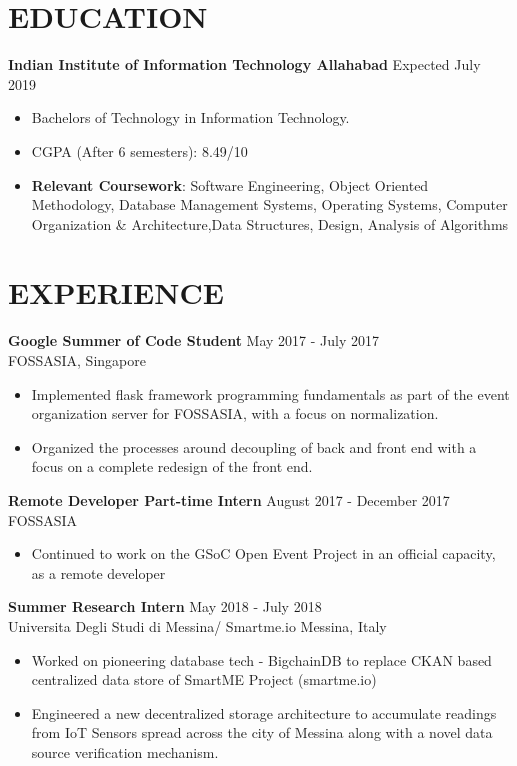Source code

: \documentclass[margin, 7pt]{res} %
\begin{document}
\begin{resume}
\section{EDUCATION}  

\textbf{Indian Institute of Information Technology Allahabad} \hfill Expected July 2019
\begin{itemize}
\item Bachelors of Technology in Information Technology. 
\item CGPA (After 6 semesters): 8.49/10
\item \textbf{Relevant Coursework}: Software Engineering, Object Oriented Methodology, Database Management Systems, Operating Systems, Computer Organization \& Architecture,Data Structures, Design, Analysis of Algorithms
\end{itemize} 

\section{EXPERIENCE}

\textbf{Google Summer of Code Student} \hfill May 2017 - July 2017 \\
FOSSASIA, Singapore
\begin{itemize}
\item Implemented flask framework programming fundamentals as part of the event organization server for FOSSASIA, with a focus on normalization.
\item Organized the processes around decoupling of back and front end with a focus on a complete redesign of the front end.
\end{itemize} 

\textbf{Remote Developer Part-time Intern} \hfill August 2017 - December 2017 \\
FOSSASIA
\begin{itemize}
\item Continued to work on the GSoC Open Event Project in an official capacity, as a remote developer
\end{itemize}

\textbf{Summer Research Intern} \hfill May 2018 - July 2018 \\
Universita Degli Studi di Messina/ Smartme.io Messina, Italy
\begin{itemize}
\item Worked on pioneering database tech - BigchainDB to replace CKAN based centralized data store of SmartME Project (smartme.io)
\item  Engineered a new decentralized storage architecture to accumulate readings from IoT Sensors spread across the city of Messina along with a novel data source verification mechanism.
\end{itemize} 


\end{resume}
\end{document}
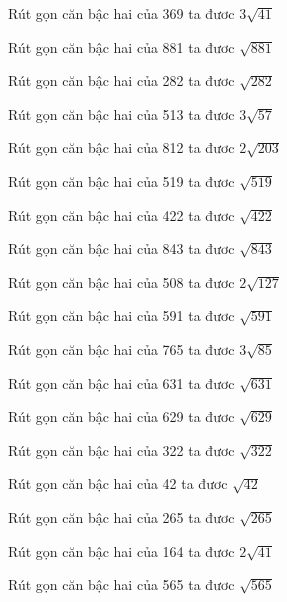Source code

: \documentclass[12pt,a4paper]{article}
\begin{document}
\begin{ex}
Rút gọn căn bậc hai của 369 ta đươc $3\sqrt{41}$
\end{ex}
\begin{ex}
Rút gọn căn bậc hai của 881 ta đươc $\sqrt{881}$
\end{ex}
\begin{ex}
Rút gọn căn bậc hai của 282 ta đươc $\sqrt{282}$
\end{ex}
\begin{ex}
Rút gọn căn bậc hai của 513 ta đươc $3\sqrt{57}$
\end{ex}
\begin{ex}
Rút gọn căn bậc hai của 812 ta đươc $2\sqrt{203}$
\end{ex}
\begin{ex}
Rút gọn căn bậc hai của 519 ta đươc $\sqrt{519}$
\end{ex}
\begin{ex}
Rút gọn căn bậc hai của 422 ta đươc $\sqrt{422}$
\end{ex}
\begin{ex}
Rút gọn căn bậc hai của 843 ta đươc $\sqrt{843}$
\end{ex}
\begin{ex}
Rút gọn căn bậc hai của 508 ta đươc $2\sqrt{127}$
\end{ex}
\begin{ex}
Rút gọn căn bậc hai của 591 ta đươc $\sqrt{591}$
\end{ex}
\begin{ex}
Rút gọn căn bậc hai của 765 ta đươc $3\sqrt{85}$
\end{ex}
\begin{ex}
Rút gọn căn bậc hai của 631 ta đươc $\sqrt{631}$
\end{ex}
\begin{ex}
Rút gọn căn bậc hai của 629 ta đươc $\sqrt{629}$
\end{ex}
\begin{ex}
Rút gọn căn bậc hai của 322 ta đươc $\sqrt{322}$
\end{ex}
\begin{ex}
Rút gọn căn bậc hai của 42 ta đươc $\sqrt{42}$
\end{ex}
\begin{ex}
Rút gọn căn bậc hai của 265 ta đươc $\sqrt{265}$
\end{ex}
\begin{ex}
Rút gọn căn bậc hai của 164 ta đươc $2\sqrt{41}$
\end{ex}
\begin{ex}
Rút gọn căn bậc hai của 565 ta đươc $\sqrt{565}$
\end{ex}
\end{document}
++++++++
* _WHAT IS EXPECTED_: Take every entry and repeat it verbatim, minus the pictures.

* _ANSWER FOR THE TASK_:
Source code

: \documentclass[margin, 7pt]{res} %
\begin{document}
\begin{resume}
\section{EDUCATION}  

\textbf{Indian Institute of Information Technology Allahabad} \hfill Expected July 2019
\begin{itemize}
\item Bachelors of Technology in Information Technology. 
\item CGPA (After 6 semesters): 8.49/10
\item \textbf{Relevant Coursework}: Software Engineering, Object Oriented Methodology, Database Management Systems, Operating Systems, Computer Organization \& Architecture,Data Structures, Design, Analysis of Algorithms
\end{itemize} 

\section{EXPERIENCE}

\textbf{Google Summer of Code Student} \hfill May 2017 - July 2017 \\
FOSSASIA, Singapore
\begin{itemize}
\item Implemented flask framework programming fundamentals as part of the event organization server for FOSSASIA, with a focus on normalization.
\item Organized the processes around decoupling of back and front end with a focus on a complete redesign of the front end.
\end{itemize} 

\textbf{Remote Developer Part-time Intern} \hfill August 2017 - December 2017 \\
FOSSASIA
\begin{itemize}
\item Continued to work on the GSoC Open Event Project in an official capacity, as a remote developer
\end{itemize}

\textbf{Summer Research Intern} \hfill May 2018 - July 2018 \\
Universita Degli Studi di Messina/ Smartme.io Messina, Italy
\begin{itemize}
\item Worked on pioneering database tech - BigchainDB to replace CKAN based centralized data store of SmartME Project (smartme.io)
\item  Engineered a new decentralized storage architecture to accumulate readings from IoT Sensors spread across the city of Messina along with a novel data source verification mechanism.
\end{itemize} 


\end{resume}
\end{document}
Source code

: \documentclass[12pt,a4paper]{article}
\begin{document}
\begin{ex}
Rút gọn căn bậc hai của 369 ta đươc $3\sqrt{41}$
\end{ex}
\begin{ex}
Rút gọn căn bậc hai của 881 ta đươc $\sqrt{881}$
\end{ex}
\begin{ex}
Rút gọn căn bậc hai của 282 ta đươc $\sqrt{282}$
\end{ex}
\begin{ex}
Rút gọn căn bậc hai của 513 ta đươc $3\sqrt{57}$
\end{ex}
\begin{ex}
Rút gọn căn bậc hai của 812 ta đươc $2\sqrt{203}$
\end{ex}
\begin{ex}
Rút gọn căn bậc hai của 519 ta đươc $\sqrt{519}$
\end{ex}
\begin{ex}
Rút gọn căn bậc hai của 422 ta đươc $\sqrt{422}$
\end{ex}
\begin{ex}
Rút gọn căn bậc hai của 843 ta đươc $\sqrt{843}$
\end{ex}
\begin{ex}
Rút gọn căn bậc hai của 508 ta đươc $2\sqrt{127}$
\end{ex}
\begin{ex}
Rút gọn căn bậc hai của 591 ta đươc $\sqrt{591}$
\end{ex}
\begin{ex}
Rút gọn căn bậc hai của 765 ta đươc $3\sqrt{85}$
\end{ex}
\begin{ex}
Rút gọn căn bậc hai của 631 ta đươc $\sqrt{631}$
\end{ex}
\begin{ex}
Rút gọn căn bậc hai của 629 ta đươc $\sqrt{629}$
\end{ex}
\begin{ex}
Rút gọn căn bậc hai của 322 ta đươc $\sqrt{322}$
\end{ex}
\begin{ex}
Rút gọn căn bậc hai của 42 ta đươc $\sqrt{42}$
\end{ex}
\begin{ex}
Rút gọn căn bậc hai của 265 ta đươc $\sqrt{265}$
\end{ex}
\begin{ex}
Rút gọn căn bậc hai của 164 ta đươc $2\sqrt{41}$
\end{ex}
\begin{ex}
Rút gọn căn bậc hai của 565 ta đươc $\sqrt{565}$
\end{ex}
\end{document}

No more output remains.